A new Pew Research study on Americans and smartphones finds that the percentage of Americans with smartphones has almost doubled from just 4 years ago, from 36% to 64%, and that for some 20 million mostly low-income Americans, it's the only means they have of accessing the internet:
10% of Americans own a smartphone but do not have any other form of high-speed internet access at homebeyond their phone’s data plan.
Using a broader measure of the access options available to them, 15% of Americans own a smartphone but say that they have a limited number of ways to get online other than their cell phone.
In all, one-in-five American adults (19%) indicate that at least one of those conditions apply to them, and 7% of the public says that both of these conditions apply — that is, they do not have broadband access at home, and also have relatively few options for getting online other than their cell phone. Throughout this report, we refer to this latter group as “smartphone-dependent” users.
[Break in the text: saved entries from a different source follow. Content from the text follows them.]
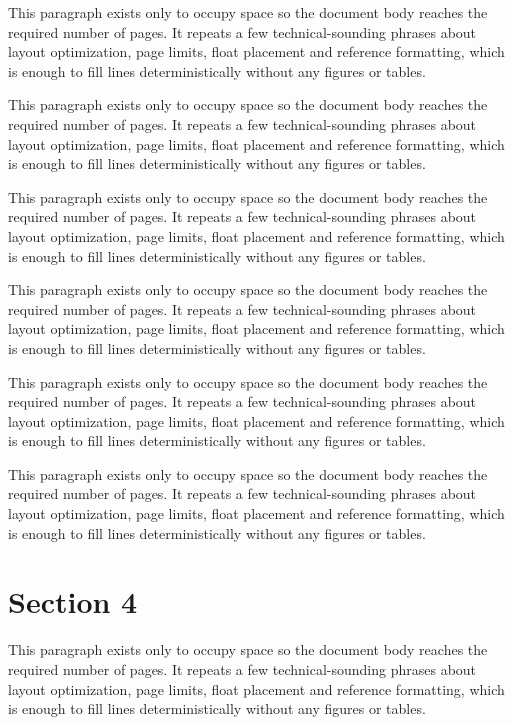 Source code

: \documentclass[10pt,letterpaper]{article}
\begin{document}
This paragraph exists only to occupy space so the document body reaches the required number of pages. It repeats a few technical-sounding phrases about layout optimization, page limits, float placement and reference formatting, which is enough to fill lines deterministically without any figures or tables.

This paragraph exists only to occupy space so the document body reaches the required number of pages. It repeats a few technical-sounding phrases about layout optimization, page limits, float placement and reference formatting, which is enough to fill lines deterministically without any figures or tables.

This paragraph exists only to occupy space so the document body reaches the required number of pages. It repeats a few technical-sounding phrases about layout optimization, page limits, float placement and reference formatting, which is enough to fill lines deterministically without any figures or tables.

This paragraph exists only to occupy space so the document body reaches the required number of pages. It repeats a few technical-sounding phrases about layout optimization, page limits, float placement and reference formatting, which is enough to fill lines deterministically without any figures or tables.

This paragraph exists only to occupy space so the document body reaches the required number of pages. It repeats a few technical-sounding phrases about layout optimization, page limits, float placement and reference formatting, which is enough to fill lines deterministically without any figures or tables.

This paragraph exists only to occupy space so the document body reaches the required number of pages. It repeats a few technical-sounding phrases about layout optimization, page limits, float placement and reference formatting, which is enough to fill lines deterministically without any figures or tables.

\section{Section 4}
This paragraph exists only to occupy space so the document body reaches the required number of pages. It repeats a few technical-sounding phrases about layout optimization, page limits, float placement and reference formatting, which is enough to fill lines deterministically without any figures or tables.
\end{document}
So, who are these Americans who depend on their smartphones for internet access?
Certain groups of Americans rely on smartphones for online access at elevated levels, in particular:
Younger adults — 15% of Americans ages 18-29 are heavily dependent on a smartphone for online access.
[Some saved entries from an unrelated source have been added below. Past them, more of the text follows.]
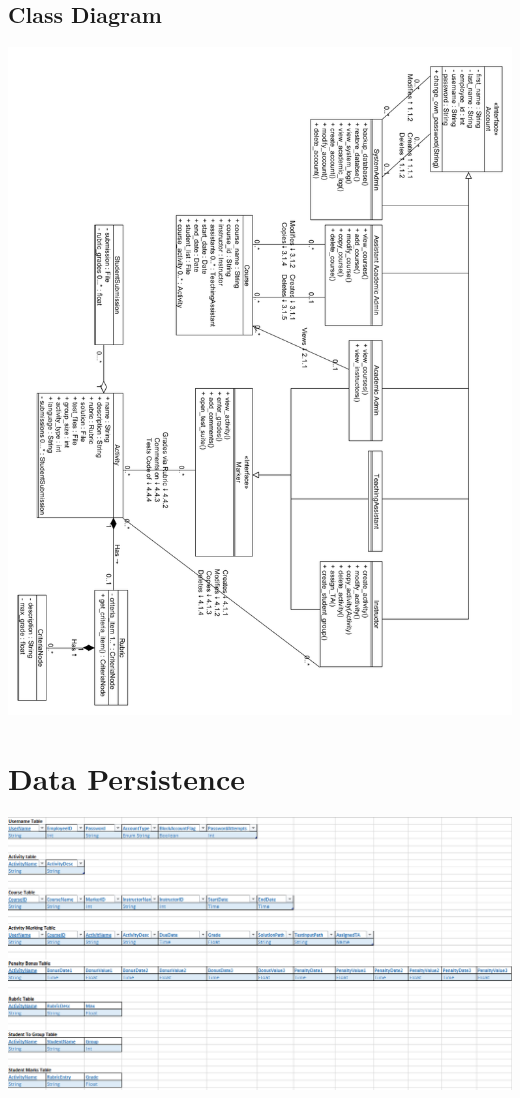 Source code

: \documentclass{article}
\begin{document}
\subsection{Class Diagram}
\centerline{\includegraphics[scale=0.5]{../images/Class_Diagram_Detailed}}

\section{Data Persistence}

\centerline{\includegraphics[scale=0.7]{../images/Data_Persistance.png}}
\end{document}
Those with low household incomes and levels of educational attainment — Some 13% of Americans with an annual household income of less than $30,000 per year are smartphone-dependent. Just 1% of Americans from households earning more than $75,000 per year rely on their smartphones to a similar degree for online access.
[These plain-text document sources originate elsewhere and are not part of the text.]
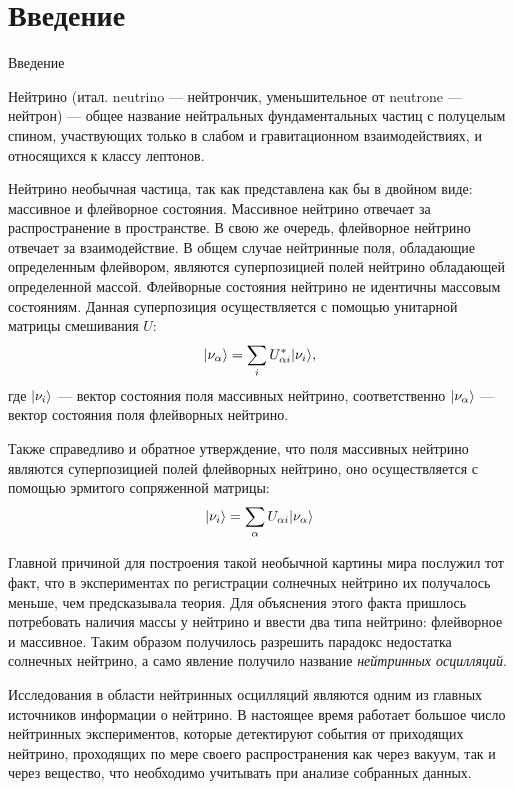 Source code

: \documentclass[a4paper,12pt]{article}
\DeclarePairedDelimiter\ket{|}{\rangle}
\begin{document}
\setcounter{page}{2}

\thispagestyle{empty}
\tableofcontents

\newpage

\section*{Введение}
{Введение}

Нейтрино (итал. neutrino — нейтрончик, уменьшительное от neutrone — нейтрон) —
общее название нейтральных фундаментальных частиц с полуцелым спином,
участвующих только в слабом и гравитационном взаимодействиях, и относящихся к
классу лептонов.

Нейтрино необычная частица, так как представлена как бы в двойном виде:
массивное и флейворное состояния. Массивное нейтрино отвечает за распространение
в пространстве. В свою же очередь, флейворное нейтрино отвечает за
взаимодействие. В общем случае нейтринные поля, обладающие определенным
флейвором, являются суперпозицией полей нейтрино обладающей определенной
массой. Флейворные состояния нейтрино не идентичны массовым состояниям. Данная
суперпозиция осуществляется с помощью унитарной матрицы смешивания \(U\):
\begin{equation*}
  \ket{\nu_{\alpha}}=\sum_{i}U_{\alpha i}^{*}\ket{\nu_{i}},
\end{equation*}
где \(\ket{\nu_{i}}\) — вектор состояния поля массивных нейтрино, соответственно
\(\ket{\nu_{\alpha}}\) — вектор состояния поля флейворных нейтрино.

Также справедливо и обратное утверждение, что поля массивных нейтрино являются
суперпозицией полей флейворных нейтрино, оно осуществляется с помощью
эрмитого сопряженной матрицы:
\begin{equation*}
  \ket{\nu_{i}}=\sum_{\alpha}U_{\alpha i}\ket{\nu_{\alpha}}
\end{equation*}

Главной причиной для построения такой необычной картины мира послужил тот факт,
что в экспериментах по регистрации солнечных нейтрино их получалось меньше, чем
предсказывала теория. Для объяснения этого факта пришлось потребовать наличия
массы у нейтрино и ввести два типа нейтрино: флейворное и массивное. Таким
образом получилось разрешить парадокс недостатка солнечных нейтрино, а само
явление получило название \textit{нейтринных осцилляций}.

Исследования в области нейтринных осцилляций являются одним из главных
источников информации о нейтрино. В настоящее время работает большое число
нейтринных экспериментов, которые детектируют события от приходящих нейтрино,
проходящих по мере своего распространения как через вакуум, так и через
вещество, что необходимо учитывать при анализе собранных данных.
\end{document}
Non-whites — 12% of African Americans and 13% of Latinos are smartphone-dependent, compared with 4% of whites.
Compared with smartphone owners who are less reliant on their mobile devices, these smartphone-dependent users are less likely to own some other type of computing device, less likely to have a bank account, less likely to be covered by health insurance, and more likely to rent or to live with a friend or family member rather than own their own home.
If I were a Republican strategist, I'd suddenly have a desire to make it a lot harder to own a cell phone without an address, background check, bank account and credit card.